Maintenant que les enfants ont analysé l’image, l’heure est aux leçons à en tirer.
«Quand on voit un copain triste et un très, très content, qu’est-ce qu’on fait ? questionne Marie-Paule Jeanne. On lui dit : “S’il te plaît, tu peux me donner les Lego ?”»
«Mais il va dire non…» anticipe Lilya.
«Tu vas être comment quand il va dire non, le copain ?»
«Mon cœur, il va être boum boum.»
«Quand on voit qu’un copain est triste, on lui dit : “Ne t’inquiète pas, tu peux en prendre d’autres dans la boîte.”»
Particularité – et intérêt majeur – du programme Fri For Mobberi, porté en France par la Ligue de l’enseignement de Paris, une fédération d’associations : il est transversal. Outre les animateurs du périscolaire, sont formés les enseignants, directeurs d’école et agents territoriaux spécialisés des écoles maternelles (Atsem, appelées Asem à Paris). «A 8 h 30, les enfants sont des élèves, à midi ce sont des enfants, à 13 h 30 des élèves, à 16 h 15 des enfants. Il faut prendre l’enfant dans sa globalité, plaide Ayette Bounoua, responsable pédagogique à la mairie de Saint-Ouen. D’habitude, on ne se parle jamais. L’animateur ne parle pas à l’enseignante, l’enseignante parle peu à l’Atsem, pas aux parents…»

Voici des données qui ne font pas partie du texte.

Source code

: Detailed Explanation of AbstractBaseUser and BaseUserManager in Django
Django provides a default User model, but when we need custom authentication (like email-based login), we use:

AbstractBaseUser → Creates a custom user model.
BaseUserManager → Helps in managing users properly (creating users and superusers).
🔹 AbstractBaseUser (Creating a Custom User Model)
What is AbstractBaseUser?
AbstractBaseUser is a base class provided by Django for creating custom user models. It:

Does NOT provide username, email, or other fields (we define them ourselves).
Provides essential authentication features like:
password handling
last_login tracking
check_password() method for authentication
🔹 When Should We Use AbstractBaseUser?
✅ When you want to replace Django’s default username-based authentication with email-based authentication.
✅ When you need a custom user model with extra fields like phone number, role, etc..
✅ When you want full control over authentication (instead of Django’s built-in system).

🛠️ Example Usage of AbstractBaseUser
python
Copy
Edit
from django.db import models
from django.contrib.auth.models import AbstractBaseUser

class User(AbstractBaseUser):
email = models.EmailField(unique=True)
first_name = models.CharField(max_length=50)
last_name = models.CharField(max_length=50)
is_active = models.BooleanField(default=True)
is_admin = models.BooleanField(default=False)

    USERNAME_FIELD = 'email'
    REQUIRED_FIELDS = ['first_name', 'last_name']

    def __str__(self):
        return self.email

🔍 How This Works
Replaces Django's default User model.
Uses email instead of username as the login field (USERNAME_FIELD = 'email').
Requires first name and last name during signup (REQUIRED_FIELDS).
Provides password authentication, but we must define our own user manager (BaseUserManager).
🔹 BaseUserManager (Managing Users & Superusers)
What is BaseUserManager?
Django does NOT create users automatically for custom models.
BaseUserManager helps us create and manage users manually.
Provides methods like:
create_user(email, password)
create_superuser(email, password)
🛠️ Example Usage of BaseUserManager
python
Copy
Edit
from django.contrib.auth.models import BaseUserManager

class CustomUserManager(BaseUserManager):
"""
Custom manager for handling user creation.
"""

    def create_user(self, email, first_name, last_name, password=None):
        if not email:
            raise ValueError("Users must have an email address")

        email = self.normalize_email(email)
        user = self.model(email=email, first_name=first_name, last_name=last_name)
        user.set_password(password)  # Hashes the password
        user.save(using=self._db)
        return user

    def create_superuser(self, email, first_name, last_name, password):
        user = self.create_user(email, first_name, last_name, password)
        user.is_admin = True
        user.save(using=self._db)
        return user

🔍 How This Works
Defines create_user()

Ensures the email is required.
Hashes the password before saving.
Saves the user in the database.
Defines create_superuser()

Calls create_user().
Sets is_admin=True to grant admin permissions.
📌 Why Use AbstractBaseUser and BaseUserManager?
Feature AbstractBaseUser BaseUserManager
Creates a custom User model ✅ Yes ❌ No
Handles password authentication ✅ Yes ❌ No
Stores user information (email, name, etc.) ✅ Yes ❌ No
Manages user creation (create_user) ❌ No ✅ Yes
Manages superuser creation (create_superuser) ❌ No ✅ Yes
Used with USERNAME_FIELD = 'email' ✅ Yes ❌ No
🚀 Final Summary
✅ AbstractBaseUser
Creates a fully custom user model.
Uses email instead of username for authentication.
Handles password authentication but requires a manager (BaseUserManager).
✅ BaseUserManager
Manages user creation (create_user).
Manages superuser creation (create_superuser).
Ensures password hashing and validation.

Là, les différents professionnels sont formés en même temps, ensemble. «Il n’y a pas de hiérarchie des métiers», complète Ayette Bounoua. «La réussite de l’enfant, c’est de la co-construction institutionnelle. Si l’objectif est de délivrer la meilleure éducation dans le meilleur cadre, il ne faut plus travailler en silos», abonde Karim Bouamrane, le maire de Saint-Ouen. «C’est important que toute la communauté éducative partage ces mêmes outils, parce que si les discours sont différents entre le scolaire et le périscolaire, ou à la maison, les enfants peuvent se trouver en décalage, parfois en conflit de loyauté. Ça permet aux enfants d’acquérir des réflexes qui sont les mêmes quand ils sont face à des situations conflictuelles», argue Brigitte Cervoni.

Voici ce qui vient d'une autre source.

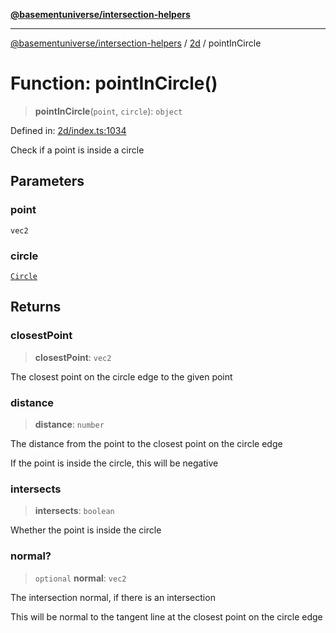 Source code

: [**@basementuniverse/intersection-helpers**](../../README.md)

***

[@basementuniverse/intersection-helpers](../../README.md) / [2d](../README.md) / pointInCircle

# Function: pointInCircle()

> **pointInCircle**(`point`, `circle`): `object`

Defined in: [2d/index.ts:1034](https://github.com/basementuniverse/intersection-helpers/blob/a748c1cf3d5365b189253eb2878888a254b5c3a1/src/2d/index.ts#L1034)

Check if a point is inside a circle

## Parameters

### point

`vec2`

### circle

[`Circle`](../types/type-aliases/Circle.md)

## Returns

### closestPoint

> **closestPoint**: `vec2`

The closest point on the circle edge to the given point

### distance

> **distance**: `number`

The distance from the point to the closest point on the circle edge

If the point is inside the circle, this will be negative

### intersects

> **intersects**: `boolean`

Whether the point is inside the circle

### normal?

> `optional` **normal**: `vec2`

The intersection normal, if there is an intersection

This will be normal to the tangent line at the closest point on the
circle edge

Cours d’empathie «dès les petites classes»
Liberté est laissée à chacun d’appliquer le programme Fri For Mobberi à sa guise. A l’école maternelle parisienne Fernand-Labori, les enseignants utilisent notamment les planches de discussions, le périscolaire investit les activités coopératives et de plein air. «On montre une planche sur laquelle un enfant crayonne sur le dessin de son copain, puis on demande aux élèves ce qu’ils pourraient faire, en axant sur les témoins passifs. Les enfants ont plein d’idées : on pourrait lui prêter une autre feuille, l’aider à dessiner…» illustre Gilles Fort, le directeur de l’école.

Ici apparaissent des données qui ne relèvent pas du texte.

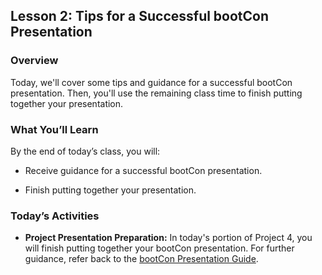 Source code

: ## Lesson 2: Tips for a Successful bootCon Presentation
 
### Overview

Today, we'll cover some tips and guidance for a successful bootCon presentation. Then, you'll use the remaining class time to finish putting together your presentation.
 
### What You’ll Learn
 
By the end of today’s class, you will:
 
* Receive guidance for a successful bootCon presentation. 

* Finish putting together your presentation.

### Today’s Activities

* **Project Presentation Preparation:** In today's portion of Project 4, you will finish putting together your bootCon presentation. For further guidance, refer back to the [bootCon Presentation Guide](https://docs.google.com/document/d/1OpdJfVxTdcix4RhuzrS5YcnZLHSTThM5Nzpfe0laU4s/edit?usp=sharing).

La prise en compte et la lutte contre le harcèlement scolaire sont très récentes en France, avec l’organisation d’assises dédiées au sujet en 2011. Durant la décennie écoulée depuis, les regards se sont surtout tournés vers les enseignants, souvent considérés comme la clé de la réussite ou de l’échec de la protection des enfants et adolescents. Le plan interministériel présenté fin septembre par la Première ministre, Elisabeth Borne, est venu casser cette logique, en intégrant une longue chaîne d’intervenants dans la lutte contre le harcèlement, allant des enseignants aux magistrats, des entraîneurs sportifs aux policiers.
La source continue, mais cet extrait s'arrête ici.